At a recent Cabinet meeting, he seemed to know some residents names, despite them not being there.
“Martin Rands, there’s a familiar name,” he said to those around him. “Joanna Booth, that’s another familiar name.” He was referring to me because I had tabled a question about the Western Harbour at Cabinet on November 5.
According to David Traynier CIPP/E, CIPM, certified GDPR professional who uses the legislation as part of his work, the collection of social media information does fall under the remit of the GDPR/Data Protection Act 2018.
“If the council processes personal data, they’re required to make a privacy notice readily available (i.e. on their website).”
“It makes little difference that the personal data (names, handles etc) is in the public domain, anyone processing that data must still comply with the law to protect the data subjects (the people whose data is collected).

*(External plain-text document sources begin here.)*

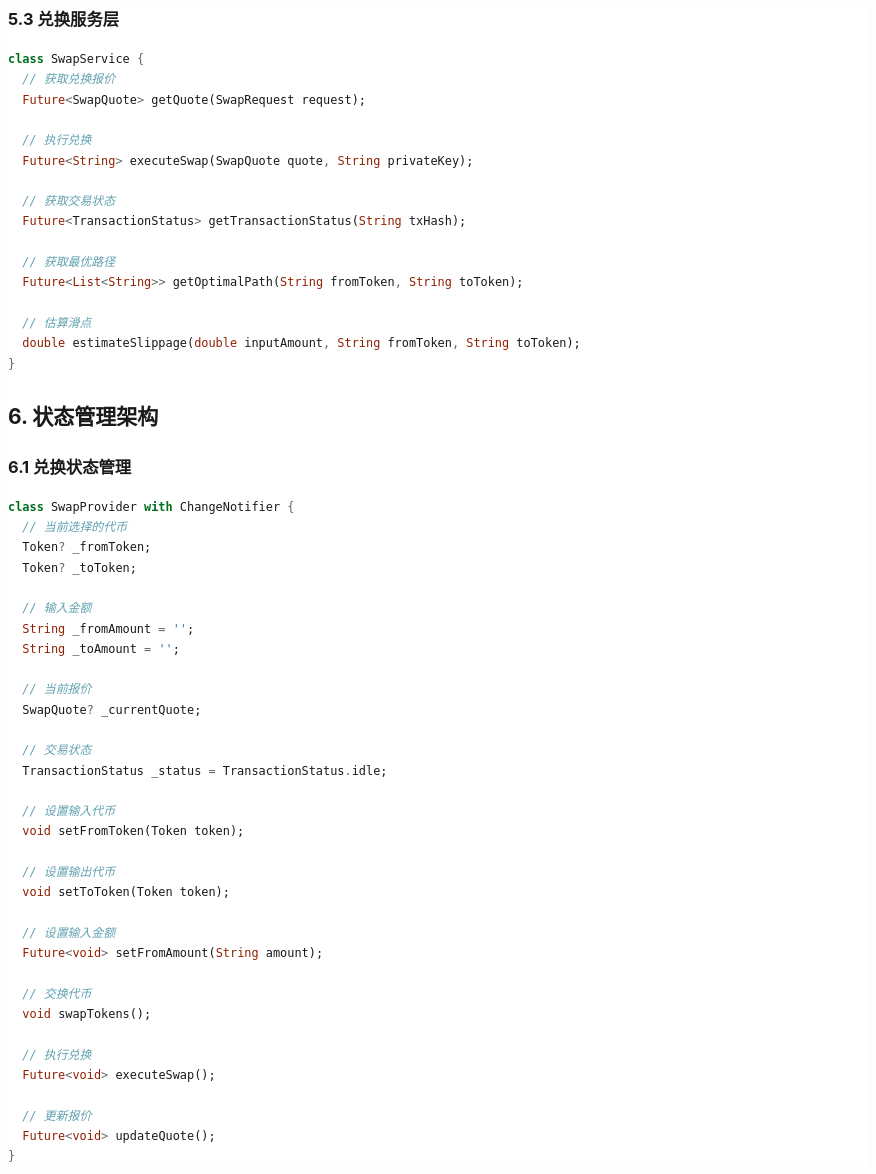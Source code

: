 ### 5.3 兑换服务层

```dart
class SwapService {
  // 获取兑换报价
  Future<SwapQuote> getQuote(SwapRequest request);
  
  // 执行兑换
  Future<String> executeSwap(SwapQuote quote, String privateKey);
  
  // 获取交易状态
  Future<TransactionStatus> getTransactionStatus(String txHash);
  
  // 获取最优路径
  Future<List<String>> getOptimalPath(String fromToken, String toToken);
  
  // 估算滑点
  double estimateSlippage(double inputAmount, String fromToken, String toToken);
}
```

## 6. 状态管理架构

### 6.1 兑换状态管理

```dart
class SwapProvider with ChangeNotifier {
  // 当前选择的代币
  Token? _fromToken;
  Token? _toToken;
  
  // 输入金额
  String _fromAmount = '';
  String _toAmount = '';
  
  // 当前报价
  SwapQuote? _currentQuote;
  
  // 交易状态
  TransactionStatus _status = TransactionStatus.idle;
  
  // 设置输入代币
  void setFromToken(Token token);
  
  // 设置输出代币
  void setToToken(Token token);
  
  // 设置输入金额
  Future<void> setFromAmount(String amount);
  
  // 交换代币
  void swapTokens();
  
  // 执行兑换
  Future<void> executeSwap();
  
  // 更新报价
  Future<void> updateQuote();
}
```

In practice, this means (under GDPR Article 5(1) ) the processing must be lawful, limited to the purposes for which the data is initially collected, use only the minimum of data necessary to the purpose, that the data must be accurate, only kept as long as is needed, and must be kept securely.
When not collecting data directly from data subjects, Article 14 requires that data subjects are informed of the processing but not if ‘the provision of such information proves impossible or would involve a disproportionate effort, in particular for processing for archiving purposes in the public interest.’
They would need to ensure they include details of what they do in a transparency notice that is readily available to the public.
Traynier goes on to say: “I think what they’re doing is lawful, providing they follow the required safeguards. It’s quite common now anyway, so uncontroversial. The key thing – aside from meeting the mundane requirements around security of storage/data retention etc – is that they only use the information for their stated purpose of democratic engagement and nothing else down the line.”
As noted in my original article, all three opposition parties, were surprised by news of the social media analysis and say they have not seen the reports.
If the council do not have a transparency notice about how they use this data then this could be a breach of GDPR.
Note that the local media picked up on the story the following day with no attribution to this blog or the research that revealed the contract and the data gathering.
Bristol City Council have yet to respond to any of my questions.